## [WHAT THE TASK REQUIRES]
From the line with "Signed-off-by: grapebaba <281165273@qq.com>" through the line with "</pre><h1>Comments</h1><strong>Reviewer</strong>: Kai Chen", repeat the entries verbatim, both end lines included, and add nothing.

Saved entries

++++++++++++++++++++

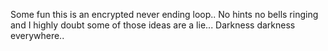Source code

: Some fun this is an encrypted never ending loop.. No hints no bells ringing and I highly doubt some of those ideas are a lie... Darkness darkness everywhere.. 
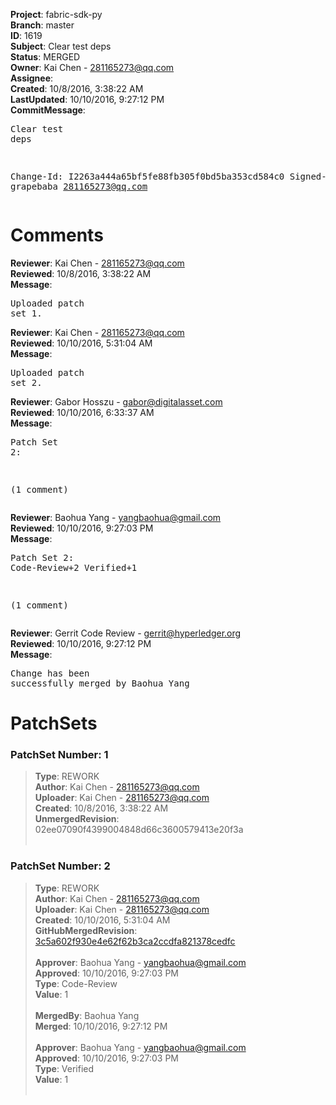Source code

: <strong>Project</strong>: fabric-sdk-py<br><strong>Branch</strong>: master<br><strong>ID</strong>: 1619<br><strong>Subject</strong>: Clear test deps<br><strong>Status</strong>: MERGED<br><strong>Owner</strong>: Kai Chen - 281165273@qq.com<br><strong>Assignee</strong>:<br><strong>Created</strong>: 10/8/2016, 3:38:22 AM<br><strong>LastUpdated</strong>: 10/10/2016, 9:27:12 PM<br><strong>CommitMessage</strong>:<br><pre>Clear test deps

Change-Id: I2263a444a65bf5fe88fb305f0bd5ba353cd584c0
Signed-off-by: grapebaba <281165273@qq.com>
</pre><h1>Comments</h1><strong>Reviewer</strong>: Kai Chen - 281165273@qq.com<br><strong>Reviewed</strong>: 10/8/2016, 3:38:22 AM<br><strong>Message</strong>: <pre>Uploaded patch set 1.</pre><strong>Reviewer</strong>: Kai Chen - 281165273@qq.com<br><strong>Reviewed</strong>: 10/10/2016, 5:31:04 AM<br><strong>Message</strong>: <pre>Uploaded patch set 2.</pre><strong>Reviewer</strong>: Gabor Hosszu - gabor@digitalasset.com<br><strong>Reviewed</strong>: 10/10/2016, 6:33:37 AM<br><strong>Message</strong>: <pre>Patch Set 2:

(1 comment)</pre><strong>Reviewer</strong>: Baohua Yang - yangbaohua@gmail.com<br><strong>Reviewed</strong>: 10/10/2016, 9:27:03 PM<br><strong>Message</strong>: <pre>Patch Set 2: Code-Review+2 Verified+1

(1 comment)</pre><strong>Reviewer</strong>: Gerrit Code Review - gerrit@hyperledger.org<br><strong>Reviewed</strong>: 10/10/2016, 9:27:12 PM<br><strong>Message</strong>: <pre>Change has been successfully merged by Baohua Yang</pre><h1>PatchSets</h1><h3>PatchSet Number: 1</h3><blockquote><strong>Type</strong>: REWORK<br><strong>Author</strong>: Kai Chen - 281165273@qq.com<br><strong>Uploader</strong>: Kai Chen - 281165273@qq.com<br><strong>Created</strong>: 10/8/2016, 3:38:22 AM<br><strong>UnmergedRevision</strong>: 02ee07090f4399004848d66c3600579413e20f3a<br><br></blockquote><h3>PatchSet Number: 2</h3><blockquote><strong>Type</strong>: REWORK<br><strong>Author</strong>: Kai Chen - 281165273@qq.com<br><strong>Uploader</strong>: Kai Chen - 281165273@qq.com<br><strong>Created</strong>: 10/10/2016, 5:31:04 AM<br><strong>GitHubMergedRevision</strong>: [3c5a602f930e4e62f62b3ca2ccdfa821378cedfc](https://github.com/hyperledger/fabric-sdk-py/commit/3c5a602f930e4e62f62b3ca2ccdfa821378cedfc)<br><br><strong>Approver</strong>: Baohua Yang - yangbaohua@gmail.com<br><strong>Approved</strong>: 10/10/2016, 9:27:03 PM<br><strong>Type</strong>: Code-Review<br><strong>Value</strong>: 1<br><br><strong>MergedBy</strong>: Baohua Yang<br><strong>Merged</strong>: 10/10/2016, 9:27:12 PM<br><br><strong>Approver</strong>: Baohua Yang - yangbaohua@gmail.com<br><strong>Approved</strong>: 10/10/2016, 9:27:03 PM<br><strong>Type</strong>: Verified<br><strong>Value</strong>: 1<br><br></blockquote>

++++++++++++++++++++

## [SOLVED PROBLEM]
Signed-off-by: grapebaba <281165273@qq.com>
</pre><h1>Comments</h1><strong>Reviewer</strong>: Kai Chen - 281165273@qq.com<br><strong>Reviewed</strong>: 10/8/2016, 3:38:22 AM<br><strong>Message</strong>: <pre>Uploaded patch set 1.</pre><strong>Reviewer</strong>: Kai Chen - 281165273@qq.com<br><strong>Reviewed</strong>: 10/10/2016, 5:31:04 AM<br><strong>Message</strong>: <pre>Uploaded patch set 2.</pre><strong>Reviewer</strong>: Gabor Hosszu - gabor@digitalasset.com<br><strong>Reviewed</strong>: 10/10/2016, 6:33:37 AM<br><strong>Message</strong>: <pre>Patch Set 2:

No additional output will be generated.